Not "courage" as defined the way we liked to define it; not "courage" in the sense of opposing the government's policies in Vietnam. But courage in an awful, day-to-day sense; courage in being willing to be over there while most of their generation stayed home. When I meet men my age who are Vietnam veterans, I find myself reacting the same way that Chris Buckley indicates he does. I find myself automatically feeling a little lacking. "I have friends who served in Vietnam..." Buckley writes. "They all saw death up close every day, and many days dealt with it themselves." They're married, happy, secure, good at what they do; they don't have nightmares and they don't shoot up gas stations with M-16s. Each has a gentleness I find rare in most others, and beneath it a spiritual sinew that I ascribe to their experience in the war .I don't think I'll ever have what they have, the aura of " I have been weighed on the scales and have not been found wanting", and my sense at this point is that I will always feel the lack of it..."
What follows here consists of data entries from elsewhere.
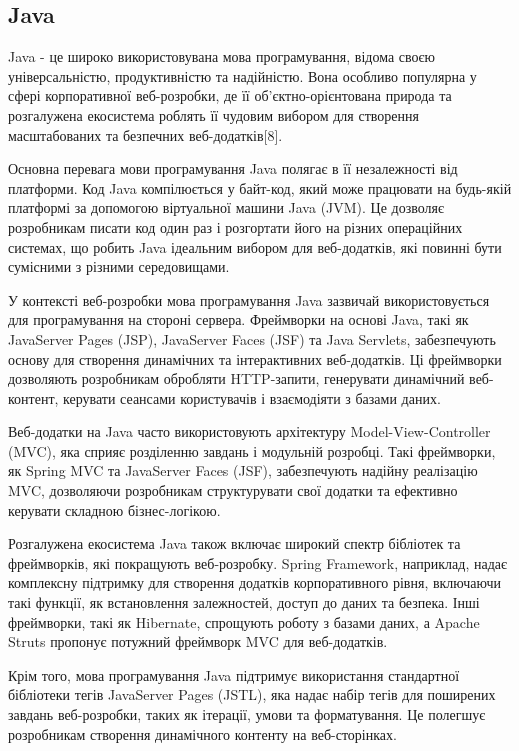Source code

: \subsection{Java}
\label{subsec:java-subsection}

Java - це широко використовувана мова програмування, відома своєю універсальністю, продуктивністю та надійністю. Вона особливо популярна у сфері корпоративної веб-розробки, де її об'єктно-орієнтована природа та розгалужена екосистема роблять її чудовим вибором для створення масштабованих та безпечних веб-додатків[8].

Основна перевага мови програмування Java полягає в її незалежності від платформи. Код Java компілюється у байт-код, який може працювати на будь-якій платформі за допомогою віртуальної машини Java (JVM). Це дозволяє розробникам писати код один раз і розгортати його на різних операційних системах, що робить Java ідеальним вибором для веб-додатків, які повинні бути сумісними з різними середовищами.

У контексті веб-розробки мова програмування Java зазвичай використовується для програмування на стороні сервера. Фреймворки на основі Java, такі як JavaServer Pages (JSP), JavaServer Faces (JSF) та Java Servlets, забезпечують основу для створення динамічних та інтерактивних веб-додатків. Ці фреймворки дозволяють розробникам обробляти HTTP-запити, генерувати динамічний веб-контент, керувати сеансами користувачів і взаємодіяти з базами даних.

Веб-додатки на Java часто використовують архітектуру Model-View-Controller (MVC), яка сприяє розділенню завдань і модульній розробці. Такі фреймворки, як Spring MVC та JavaServer Faces (JSF), забезпечують надійну реалізацію MVC, дозволяючи розробникам структурувати свої додатки та ефективно керувати складною бізнес-логікою.

Розгалужена екосистема Java також включає широкий спектр бібліотек та фреймворків, які покращують веб-розробку. Spring Framework, наприклад, надає комплексну підтримку для створення додатків корпоративного рівня, включаючи такі функції, як встановлення залежностей, доступ до даних та безпека. Інші фреймворки, такі як Hibernate, спрощують роботу з базами даних, а Apache Struts пропонує потужний фреймворк MVC для веб-додатків.

Крім того, мова програмування Java підтримує використання стандартної бібліотеки тегів JavaServer Pages (JSTL), яка надає набір тегів для поширених завдань веб-розробки, таких як ітерації, умови та форматування. Це полегшує розробникам створення динамічного контенту на веб-сторінках.

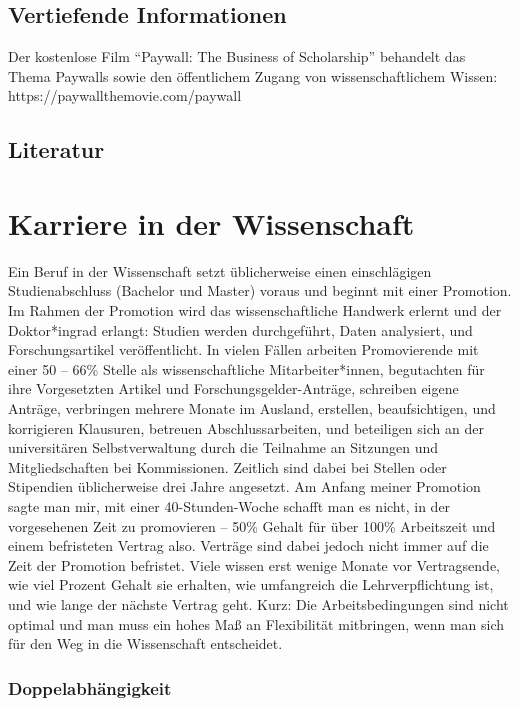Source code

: \documentclass[
  letterpaper,
  DIV=11,
  numbers=noendperiod]{scrreprt}
\begin{document}
\section{Vertiefende Informationen}\label{vertiefende-informationen}

Der kostenlose Film ``Paywall: The Business of Scholarship'' behandelt
das Thema Paywalls sowie den öffentlichem Zugang von wissenschaftlichem
Wissen: https://paywallthemovie.com/paywall

\section{Literatur}\label{literatur-6}

\chapter{Karriere in der
Wissenschaft}\label{karriere-in-der-wissenschaft}

Ein Beruf in der Wissenschaft setzt üblicherweise einen einschlägigen
Studienabschluss (Bachelor und Master) voraus und beginnt mit einer
Promotion. Im Rahmen der Promotion wird das wissenschaftliche Handwerk
erlernt und der Doktor*ingrad erlangt: Studien werden durchgeführt,
Daten analysiert, und Forschungsartikel veröffentlicht. In vielen Fällen
arbeiten Promovierende mit einer 50 -- 66\% Stelle als wissenschaftliche
Mitarbeiter*innen, begutachten für ihre Vorgesetzten Artikel und
Forschungsgelder-Anträge, schreiben eigene Anträge, verbringen mehrere
Monate im Ausland, erstellen, beaufsichtigen, und korrigieren Klausuren,
betreuen Abschlussarbeiten, und beteiligen sich an der universitären
Selbstverwaltung durch die Teilnahme an Sitzungen und Mitgliedschaften
bei Kommissionen. Zeitlich sind dabei bei Stellen oder Stipendien
üblicherweise drei Jahre angesetzt. Am Anfang meiner Promotion sagte man
mir, mit einer 40-Stunden-Woche schafft man es nicht, in der
vorgesehenen Zeit zu promovieren -- 50\% Gehalt für über 100\%
Arbeitszeit und einem befristeten Vertrag also. Verträge sind dabei
jedoch nicht immer auf die Zeit der Promotion befristet. Viele wissen
erst wenige Monate vor Vertragsende, wie viel Prozent Gehalt sie
erhalten, wie umfangreich die Lehrverpflichtung ist, und wie lange der
nächste Vertrag geht. Kurz: Die Arbeitsbedingungen sind nicht optimal
und man muss ein hohes Maß an Flexibilität mitbringen, wenn man sich für
den Weg in die Wissenschaft entscheidet.

\subsection{Doppelabhängigkeit}\label{doppelabhuxe4ngigkeit}
\end{document}
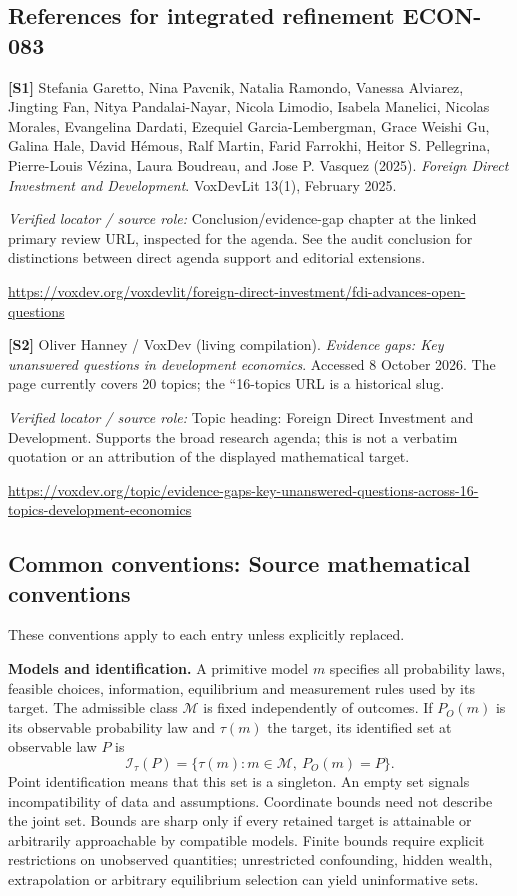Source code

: \documentclass[11pt,a4paper]{article}
\begin{document}
\subsection*{References for integrated refinement ECON-083}
{\footnotesize\raggedright
\par\noindent\textbf{[S1]} Stefania Garetto, Nina Pavcnik, Natalia Ramondo, Vanessa Alviarez, Jingting Fan, Nitya Pandalai-Nayar, Nicola Limodio, Isabela Manelici, Nicolas Morales, Evangelina Dardati, Ezequiel Garcia-Lembergman, Grace Weishi Gu, Galina Hale, David Hémous, Ralf Martin, Farid Farrokhi, Heitor S. Pellegrina, Pierre-Louis Vézina, Laura Boudreau, and Jose P. Vasquez (2025). \emph{Foreign Direct Investment and Development}. VoxDevLit 13(1), February 2025.\par \textit{Verified locator / source role:} Conclusion/evidence-gap chapter at the linked primary review URL, inspected for the agenda. See the audit conclusion for distinctions between direct agenda support and editorial extensions.\par \url{https://voxdev.org/voxdevlit/foreign-direct-investment/fdi-advances-open-questions}\par\smallskip
\par\noindent\textbf{[S2]} Oliver Hanney / VoxDev (living compilation). \emph{Evidence gaps: Key unanswered questions in development economics}. Accessed 8 October 2026. The page currently covers 20 topics; the ``16-topics URL is a historical slug.\par \textit{Verified locator / source role:} Topic heading: Foreign Direct Investment and Development. Supports the broad research agenda; this is not a verbatim quotation or an attribution of the displayed mathematical target.\par \url{https://voxdev.org/topic/evidence-gaps-key-unanswered-questions-across-16-topics-development-economics}\par\smallskip
}

\subsection*{Common conventions: Source mathematical conventions}

These conventions apply to each entry unless explicitly replaced.

\textbf{Models and identification.} A primitive model \(m\) specifies all probability laws, feasible choices, information, equilibrium and measurement rules used by its target. The admissible class \(\mathcal M\) is fixed independently of outcomes. If \(P_O(m)\) is its observable probability law and \(\tau(m)\) the target, its identified set at observable law \(P\) is
\[
 \mathcal I_\tau(P)=\{\tau(m):m\in\mathcal M,\ P_O(m)=P\}.
\]
Point identification means that this set is a singleton. An empty set signals incompatibility of data and assumptions. Coordinate bounds need not describe the joint set. Bounds are sharp only if every retained target is attainable or arbitrarily approachable by compatible models. Finite bounds require explicit restrictions on unobserved quantities; unrestricted confounding, hidden wealth, extrapolation or arbitrary equilibrium selection can yield uninformative sets.
\end{document}
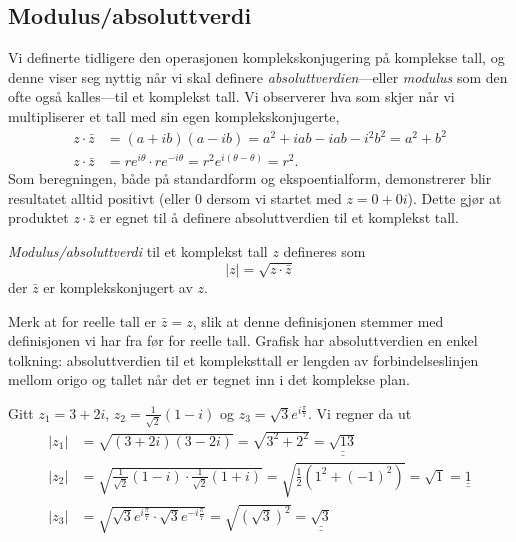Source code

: \documentclass[a4paper,norsk,12pt]{article}
\newcommand{\ans}[1]{\underline{\underline{#1}}}
\newcounter{exa}
\begin{document}
\subsection{Modulus/absoluttverdi}
Vi definerte tidligere den operasjonen komplekskonjugering på komplekse tall, og denne viser seg nyttig når vi skal definere \emph{absoluttverdien}---eller \emph{modulus} som den ofte også kalles---til et komplekst tall. Vi observerer hva som skjer når vi multipliserer et tall med sin egen komplekskonjugerte,
\begin{align*}
	z\cdot\bar{z} &= (a + ib)(a-ib) = a^2 + iab - iab -i^2b^2 = a^2 + b^2 \\
	z\cdot\bar{z} &= re^{i\theta}\cdot re^{-i\theta} = r^2e^{i(\theta-\theta)} = r^2.
\end{align*}
Som beregningen, både på standardform og ekspoentialform, demonstrerer blir resultatet alltid positivt (eller 0 dersom vi startet med $z=0+0i$). Dette gjør at produktet $z\cdot\bar{z}$ er egnet til å definere absoluttverdien til et komplekst tall.
\begin{tdef}
\emph{Modulus/absoluttverdi} til et komplekst tall $z$ defineres som
\begin{displaymath}
	|z| = \sqrt{z\cdot\bar{z}}
\end{displaymath}
der $\bar{z}$ er komplekskonjugert av $z$.
\end{tdef}
\noindent
Merk at for reelle tall er $\bar{z}=z$, slik at denne definisjonen stemmer med definisjonen vi har fra før for reelle tall. 
Grafisk har absoluttverdien en enkel tolkning: absoluttverdien til et kompleksttall er lengden av forbindelseslinjen mellom origo og tallet når det er tegnet inn i det komplekse plan.

\begin{texample}
Gitt $z_1 = 3 + 2i$, $z_2 = \frac{1}{\sqrt{2}}(1-i)$ og $z_3 = \sqrt{3}e^{i\frac{\pi}{7}}$. Vi regner da ut
\begin{align*}
	|z_1| &= \sqrt{(3+2i)(3-2i)} = \sqrt{3^2 + 2^2} = \ans{\sqrt{13}}\\[12pt]
	|z_2| &= \sqrt{\frac{1}{\sqrt{2}}(1-i)\cdot\frac{1}{\sqrt{2}}(1+i)} = \sqrt{\frac12 \left(1^2 + (-1)^2\right)} = \sqrt{1} = \ans{1}\\[12pt]
	|z_3| &= \sqrt{\sqrt{3}e^{i\frac{\pi}{7}}\cdot\sqrt{3}e^{-i\frac{\pi}{7}}} = \sqrt{(\sqrt{3})^2} = \ans{\sqrt{3}}
\end{align*}
\end{texample}
\end{document}
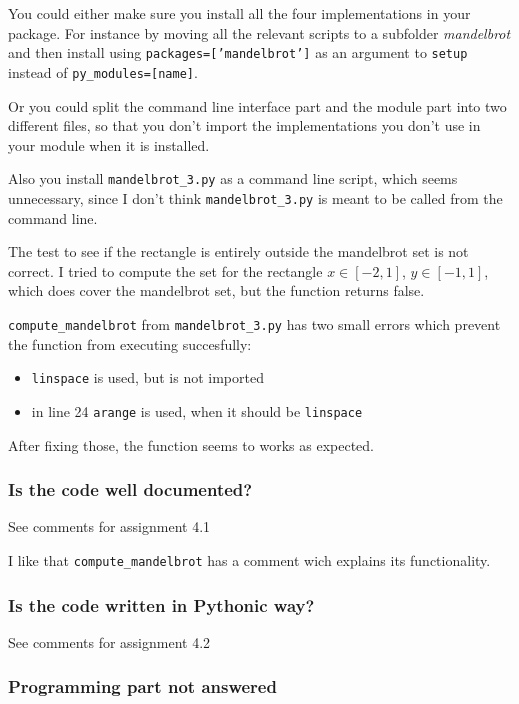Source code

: \documentclass[a4paper]{article}
\begin{document}
You could either make sure you install all the four implementations in your package. For instance by moving all the relevant scripts to a subfolder \emph{mandelbrot} and then install using \texttt{packages=['mandelbrot']} as an argument to \texttt{setup} instead of \texttt{py\_modules=[name]}.

Or you could split the command line interface part and the module part into two different files, so that you don't import the implementations you don't use in your module when it is installed.

Also you install \texttt{mandelbrot\_3.py} as a command line script, which seems unnecessary, since I don't think \texttt{mandelbrot\_3.py} is meant to be called from the command line.

The test to see if the rectangle is entirely outside the mandelbrot set is not correct. I tried to compute the set for the rectangle $x \in [-2, 1]$, $y \in [-1, 1]$, which does cover the mandelbrot set, but the function returns false.



\texttt{compute\_mandelbrot} from \texttt{mandelbrot\_3.py} has two small errors which prevent the function from executing succesfully:

\begin{itemize}
    \item \texttt{linspace} is used, but is not imported

    \item in line 24 \texttt{arange} is used, when it should be \texttt{linspace}
\end{itemize}

After fixing those, the function seems to works as expected.


\subsubsection*{Is the code well documented?}
See comments for assignment 4.1

I like that \texttt{compute\_mandelbrot} has a comment wich explains its functionality.


\subsubsection*{Is the code written in Pythonic way?}
See comments for assignment 4.2


\subsubsection*{Programming part not answered}
\end{document}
I think many of us are just beginning to realize that. I know when I meet those men of my generation who did serve in Vietnam, I automatically feel less worthy than they are; yes, less of a man, if you want to use that phrase. Those of us who did not have to go to Vietnam may have felt, at the time, that we were getting away with something; may have felt, at the time, that we were the recipients of a particular piece of luck that had value beyond price. But now, I think, we realize that by not having had to go we lost forever the chance to learn certain things about ourselves that only men who have been in war together will ever truly know.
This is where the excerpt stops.